● Directions:
Both the line containing "perform simple visualizations.</span></span>" and the line containing "the [Azure portal](https://portal.azure.com).</span></span>" belong to the span. Output exactly that span from the listing below, and nothing outside it.

-- Entries supplied follows --

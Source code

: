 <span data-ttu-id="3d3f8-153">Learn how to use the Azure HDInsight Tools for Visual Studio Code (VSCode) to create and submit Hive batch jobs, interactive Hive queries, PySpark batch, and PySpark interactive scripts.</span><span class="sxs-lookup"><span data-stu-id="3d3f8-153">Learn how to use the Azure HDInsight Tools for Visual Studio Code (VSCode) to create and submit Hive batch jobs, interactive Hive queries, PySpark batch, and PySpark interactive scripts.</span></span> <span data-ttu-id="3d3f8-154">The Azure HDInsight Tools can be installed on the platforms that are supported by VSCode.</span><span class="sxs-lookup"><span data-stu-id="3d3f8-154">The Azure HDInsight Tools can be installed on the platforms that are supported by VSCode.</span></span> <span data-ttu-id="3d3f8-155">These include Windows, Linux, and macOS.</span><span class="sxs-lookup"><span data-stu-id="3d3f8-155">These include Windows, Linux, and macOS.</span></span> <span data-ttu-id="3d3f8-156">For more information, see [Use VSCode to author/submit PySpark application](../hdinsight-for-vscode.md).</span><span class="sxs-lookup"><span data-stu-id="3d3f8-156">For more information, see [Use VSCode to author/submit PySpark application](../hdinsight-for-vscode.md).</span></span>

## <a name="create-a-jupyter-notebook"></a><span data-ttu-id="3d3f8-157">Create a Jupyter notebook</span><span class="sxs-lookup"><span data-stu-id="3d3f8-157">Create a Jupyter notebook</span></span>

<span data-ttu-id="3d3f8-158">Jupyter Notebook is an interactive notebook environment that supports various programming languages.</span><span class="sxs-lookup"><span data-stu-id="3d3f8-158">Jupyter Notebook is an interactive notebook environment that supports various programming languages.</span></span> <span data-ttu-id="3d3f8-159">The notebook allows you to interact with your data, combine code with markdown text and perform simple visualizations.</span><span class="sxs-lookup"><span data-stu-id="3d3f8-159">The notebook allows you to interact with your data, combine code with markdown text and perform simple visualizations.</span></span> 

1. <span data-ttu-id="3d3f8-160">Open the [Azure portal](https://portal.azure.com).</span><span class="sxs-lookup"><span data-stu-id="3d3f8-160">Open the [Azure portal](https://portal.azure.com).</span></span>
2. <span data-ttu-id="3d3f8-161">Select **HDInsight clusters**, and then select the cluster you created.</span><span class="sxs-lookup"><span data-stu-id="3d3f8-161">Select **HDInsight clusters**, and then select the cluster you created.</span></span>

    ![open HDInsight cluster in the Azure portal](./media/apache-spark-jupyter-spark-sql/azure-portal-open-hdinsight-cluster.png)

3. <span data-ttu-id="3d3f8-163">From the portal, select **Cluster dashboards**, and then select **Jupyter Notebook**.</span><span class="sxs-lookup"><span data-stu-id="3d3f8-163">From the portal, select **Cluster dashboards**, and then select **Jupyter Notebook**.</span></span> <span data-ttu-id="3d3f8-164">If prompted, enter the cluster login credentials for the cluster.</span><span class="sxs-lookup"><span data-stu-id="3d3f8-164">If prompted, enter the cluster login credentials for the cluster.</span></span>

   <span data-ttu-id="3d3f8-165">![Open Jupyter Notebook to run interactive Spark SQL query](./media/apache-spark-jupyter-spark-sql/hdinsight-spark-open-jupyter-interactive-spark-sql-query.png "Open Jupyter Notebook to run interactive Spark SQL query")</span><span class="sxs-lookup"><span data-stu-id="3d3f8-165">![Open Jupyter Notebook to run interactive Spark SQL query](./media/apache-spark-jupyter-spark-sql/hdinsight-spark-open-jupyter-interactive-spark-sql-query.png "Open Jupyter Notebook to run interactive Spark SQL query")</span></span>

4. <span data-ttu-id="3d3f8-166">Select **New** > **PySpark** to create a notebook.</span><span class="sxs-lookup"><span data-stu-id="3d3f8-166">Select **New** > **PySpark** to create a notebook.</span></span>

-- Entries supplied concluded --

● Answer for the task:
<span data-ttu-id="3d3f8-158">Jupyter Notebook is an interactive notebook environment that supports various programming languages.</span><span class="sxs-lookup"><span data-stu-id="3d3f8-158">Jupyter Notebook is an interactive notebook environment that supports various programming languages.</span></span> <span data-ttu-id="3d3f8-159">The notebook allows you to interact with your data, combine code with markdown text and perform simple visualizations.</span><span class="sxs-lookup"><span data-stu-id="3d3f8-159">The notebook allows you to interact with your data, combine code with markdown text and perform simple visualizations.</span></span> 

1. <span data-ttu-id="3d3f8-160">Open the [Azure portal](https://portal.azure.com).</span><span class="sxs-lookup"><span data-stu-id="3d3f8-160">Open the [Azure portal](https://portal.azure.com).</span></span>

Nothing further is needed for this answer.